Items from a dataset

════

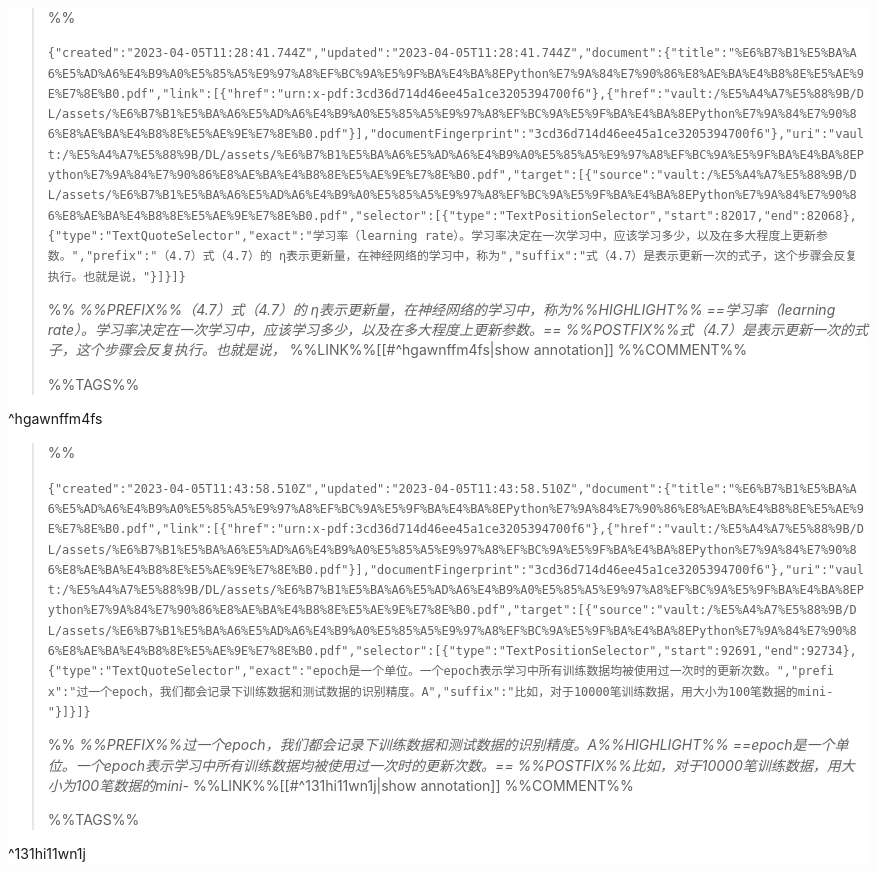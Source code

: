 
>%%
>```annotation-json
>{"created":"2023-04-05T11:28:41.744Z","updated":"2023-04-05T11:28:41.744Z","document":{"title":"%E6%B7%B1%E5%BA%A6%E5%AD%A6%E4%B9%A0%E5%85%A5%E9%97%A8%EF%BC%9A%E5%9F%BA%E4%BA%8EPython%E7%9A%84%E7%90%86%E8%AE%BA%E4%B8%8E%E5%AE%9E%E7%8E%B0.pdf","link":[{"href":"urn:x-pdf:3cd36d714d46ee45a1ce3205394700f6"},{"href":"vault:/%E5%A4%A7%E5%88%9B/DL/assets/%E6%B7%B1%E5%BA%A6%E5%AD%A6%E4%B9%A0%E5%85%A5%E9%97%A8%EF%BC%9A%E5%9F%BA%E4%BA%8EPython%E7%9A%84%E7%90%86%E8%AE%BA%E4%B8%8E%E5%AE%9E%E7%8E%B0.pdf"}],"documentFingerprint":"3cd36d714d46ee45a1ce3205394700f6"},"uri":"vault:/%E5%A4%A7%E5%88%9B/DL/assets/%E6%B7%B1%E5%BA%A6%E5%AD%A6%E4%B9%A0%E5%85%A5%E9%97%A8%EF%BC%9A%E5%9F%BA%E4%BA%8EPython%E7%9A%84%E7%90%86%E8%AE%BA%E4%B8%8E%E5%AE%9E%E7%8E%B0.pdf","target":[{"source":"vault:/%E5%A4%A7%E5%88%9B/DL/assets/%E6%B7%B1%E5%BA%A6%E5%AD%A6%E4%B9%A0%E5%85%A5%E9%97%A8%EF%BC%9A%E5%9F%BA%E4%BA%8EPython%E7%9A%84%E7%90%86%E8%AE%BA%E4%B8%8E%E5%AE%9E%E7%8E%B0.pdf","selector":[{"type":"TextPositionSelector","start":82017,"end":82068},{"type":"TextQuoteSelector","exact":"学习率（learning rate）。学习率决定在一次学习中，应该学习多少，以及在多大程度上更新参数。","prefix":"（4.7）式（4.7）的 η表示更新量，在神经网络的学习中，称为","suffix":"式（4.7）是表示更新一次的式子，这个步骤会反复执行。也就是说，"}]}]}
>```
>%%
>*%%PREFIX%%（4.7）式（4.7）的 η表示更新量，在神经网络的学习中，称为%%HIGHLIGHT%% ==学习率（learning rate）。学习率决定在一次学习中，应该学习多少，以及在多大程度上更新参数。== %%POSTFIX%%式（4.7）是表示更新一次的式子，这个步骤会反复执行。也就是说，*
>%%LINK%%[[#^hgawnffm4fs|show annotation]]
>%%COMMENT%%
>
>%%TAGS%%
>
^hgawnffm4fs


>%%
>```annotation-json
>{"created":"2023-04-05T11:43:58.510Z","updated":"2023-04-05T11:43:58.510Z","document":{"title":"%E6%B7%B1%E5%BA%A6%E5%AD%A6%E4%B9%A0%E5%85%A5%E9%97%A8%EF%BC%9A%E5%9F%BA%E4%BA%8EPython%E7%9A%84%E7%90%86%E8%AE%BA%E4%B8%8E%E5%AE%9E%E7%8E%B0.pdf","link":[{"href":"urn:x-pdf:3cd36d714d46ee45a1ce3205394700f6"},{"href":"vault:/%E5%A4%A7%E5%88%9B/DL/assets/%E6%B7%B1%E5%BA%A6%E5%AD%A6%E4%B9%A0%E5%85%A5%E9%97%A8%EF%BC%9A%E5%9F%BA%E4%BA%8EPython%E7%9A%84%E7%90%86%E8%AE%BA%E4%B8%8E%E5%AE%9E%E7%8E%B0.pdf"}],"documentFingerprint":"3cd36d714d46ee45a1ce3205394700f6"},"uri":"vault:/%E5%A4%A7%E5%88%9B/DL/assets/%E6%B7%B1%E5%BA%A6%E5%AD%A6%E4%B9%A0%E5%85%A5%E9%97%A8%EF%BC%9A%E5%9F%BA%E4%BA%8EPython%E7%9A%84%E7%90%86%E8%AE%BA%E4%B8%8E%E5%AE%9E%E7%8E%B0.pdf","target":[{"source":"vault:/%E5%A4%A7%E5%88%9B/DL/assets/%E6%B7%B1%E5%BA%A6%E5%AD%A6%E4%B9%A0%E5%85%A5%E9%97%A8%EF%BC%9A%E5%9F%BA%E4%BA%8EPython%E7%9A%84%E7%90%86%E8%AE%BA%E4%B8%8E%E5%AE%9E%E7%8E%B0.pdf","selector":[{"type":"TextPositionSelector","start":92691,"end":92734},{"type":"TextQuoteSelector","exact":"epoch是一个单位。一个epoch表示学习中所有训练数据均被使用过一次时的更新次数。","prefix":"过一个epoch，我们都会记录下训练数据和测试数据的识别精度。A","suffix":"比如，对于10000笔训练数据，用大小为100笔数据的mini-"}]}]}
>```
>%%
>*%%PREFIX%%过一个epoch，我们都会记录下训练数据和测试数据的识别精度。A%%HIGHLIGHT%% ==epoch是一个单位。一个epoch表示学习中所有训练数据均被使用过一次时的更新次数。== %%POSTFIX%%比如，对于10000笔训练数据，用大小为100笔数据的mini-*
>%%LINK%%[[#^131hi11wn1j|show annotation]]
>%%COMMENT%%
>
>%%TAGS%%
>
^131hi11wn1j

════

[Task description] Find and copy each line of the data where "过一个epoch" is present.

[Result of this exercise]
>{"created":"2023-04-05T11:43:58.510Z","updated":"2023-04-05T11:43:58.510Z","document":{"title":"%E6%B7%B1%E5%BA%A6%E5%AD%A6%E4%B9%A0%E5%85%A5%E9%97%A8%EF%BC%9A%E5%9F%BA%E4%BA%8EPython%E7%9A%84%E7%90%86%E8%AE%BA%E4%B8%8E%E5%AE%9E%E7%8E%B0.pdf","link":[{"href":"urn:x-pdf:3cd36d714d46ee45a1ce3205394700f6"},{"href":"vault:/%E5%A4%A7%E5%88%9B/DL/assets/%E6%B7%B1%E5%BA%A6%E5%AD%A6%E4%B9%A0%E5%85%A5%E9%97%A8%EF%BC%9A%E5%9F%BA%E4%BA%8EPython%E7%9A%84%E7%90%86%E8%AE%BA%E4%B8%8E%E5%AE%9E%E7%8E%B0.pdf"}],"documentFingerprint":"3cd36d714d46ee45a1ce3205394700f6"},"uri":"vault:/%E5%A4%A7%E5%88%9B/DL/assets/%E6%B7%B1%E5%BA%A6%E5%AD%A6%E4%B9%A0%E5%85%A5%E9%97%A8%EF%BC%9A%E5%9F%BA%E4%BA%8EPython%E7%9A%84%E7%90%86%E8%AE%BA%E4%B8%8E%E5%AE%9E%E7%8E%B0.pdf","target":[{"source":"vault:/%E5%A4%A7%E5%88%9B/DL/assets/%E6%B7%B1%E5%BA%A6%E5%AD%A6%E4%B9%A0%E5%85%A5%E9%97%A8%EF%BC%9A%E5%9F%BA%E4%BA%8EPython%E7%9A%84%E7%90%86%E8%AE%BA%E4%B8%8E%E5%AE%9E%E7%8E%B0.pdf","selector":[{"type":"TextPositionSelector","start":92691,"end":92734},{"type":"TextQuoteSelector","exact":"epoch是一个单位。一个epoch表示学习中所有训练数据均被使用过一次时的更新次数。","prefix":"过一个epoch，我们都会记录下训练数据和测试数据的识别精度。A","suffix":"比如，对于10000笔训练数据，用大小为100笔数据的mini-"}]}]}
>*%%PREFIX%%过一个epoch，我们都会记录下训练数据和测试数据的识别精度。A%%HIGHLIGHT%% ==epoch是一个单位。一个epoch表示学习中所有训练数据均被使用过一次时的更新次数。== %%POSTFIX%%比如，对于10000笔训练数据，用大小为100笔数据的mini-*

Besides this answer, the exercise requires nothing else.